Personal details
- Born: April 3, 1833 Page County, Virginia, U.S.
- Died: January 20, 1904 (aged 70) Page County, Virginia, U.S.
- Spouse: Mary Elizabeth Rhodes ​ ​(m. 1863)​
- Children: 5
- Alma mater: Virginia Military Institute

Military service
- Allegiance: Confederate States
- Branch: Confederate States Army
- Years of service: 1861–1865
- Rank: Colonel
- Commands: 1st Texas Cavalry Regiment (1864–65)
- Battles: American Civil War Battle of Mansfield; Battle of Pleasant Hill; Battle of Yellow Bayou; ;

= William Overall Yager =

American politician (1833-1904)

William Overall Yager (April 3, 1833 - January 20, 1904) was an American politician from Virginia who previously served as a senior officer of the Confederate States Army, commanding the 1st Texas Cavalry Regiment in the Trans-Mississippi Theater of the American Civil War from 1864 to 1865.
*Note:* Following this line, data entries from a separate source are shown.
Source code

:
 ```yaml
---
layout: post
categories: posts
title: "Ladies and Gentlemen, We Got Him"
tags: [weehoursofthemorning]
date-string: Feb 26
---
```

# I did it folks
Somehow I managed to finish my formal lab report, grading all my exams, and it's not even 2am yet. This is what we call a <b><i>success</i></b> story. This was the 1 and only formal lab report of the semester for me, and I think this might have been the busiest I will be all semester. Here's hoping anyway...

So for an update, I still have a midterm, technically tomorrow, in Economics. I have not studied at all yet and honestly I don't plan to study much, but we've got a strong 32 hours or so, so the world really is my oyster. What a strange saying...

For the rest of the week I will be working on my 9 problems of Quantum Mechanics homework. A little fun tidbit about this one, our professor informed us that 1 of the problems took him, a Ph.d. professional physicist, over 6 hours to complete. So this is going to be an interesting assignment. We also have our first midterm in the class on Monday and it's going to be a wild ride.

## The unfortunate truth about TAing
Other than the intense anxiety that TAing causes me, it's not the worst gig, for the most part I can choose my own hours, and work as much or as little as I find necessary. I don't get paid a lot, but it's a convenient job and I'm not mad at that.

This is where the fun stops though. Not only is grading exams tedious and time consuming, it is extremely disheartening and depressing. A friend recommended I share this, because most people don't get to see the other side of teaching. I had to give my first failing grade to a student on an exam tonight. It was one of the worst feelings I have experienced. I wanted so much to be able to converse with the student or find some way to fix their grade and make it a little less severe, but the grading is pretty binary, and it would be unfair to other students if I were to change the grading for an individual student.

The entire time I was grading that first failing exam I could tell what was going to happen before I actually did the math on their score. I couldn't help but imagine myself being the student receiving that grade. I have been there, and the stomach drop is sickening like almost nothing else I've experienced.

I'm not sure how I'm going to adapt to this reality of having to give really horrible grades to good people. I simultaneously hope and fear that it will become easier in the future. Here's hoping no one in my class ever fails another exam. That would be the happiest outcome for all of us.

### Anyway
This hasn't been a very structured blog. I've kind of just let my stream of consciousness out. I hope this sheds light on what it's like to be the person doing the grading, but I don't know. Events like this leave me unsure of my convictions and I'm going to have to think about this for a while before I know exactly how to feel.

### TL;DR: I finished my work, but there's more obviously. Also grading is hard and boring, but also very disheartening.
== Early life and education ==
Yager was born in Page County, Virginia, to Nicholas Wesley and Christina Williams (née Overall) Yager. In 1852, he graduated from the Virginia Military Institute, fifth in his class. Relocating to Seguin, Texas, he married Mary Elizabeth Rhodes. The couple had one son and four daughters.

== American Civil War ==
Yager was commissioned a first lieutenant in the Confederate States Army onn April, 1861, and served initially as adjutant for the First Regiment, Texas Mounted Rifles, also known as McCulloch's Regiment. He spent the autumn and winter of 1861 with this unit in Central Texas and engaged in sporadic negotiations and skirmishes with local Indian groups. In December 1861, McCulloch recommended Yager as commander of a cavalry battalion, and, when the First Regiment was reduced to a battalion of five companies and re-designated the 8th Texas Cavalry Battalion.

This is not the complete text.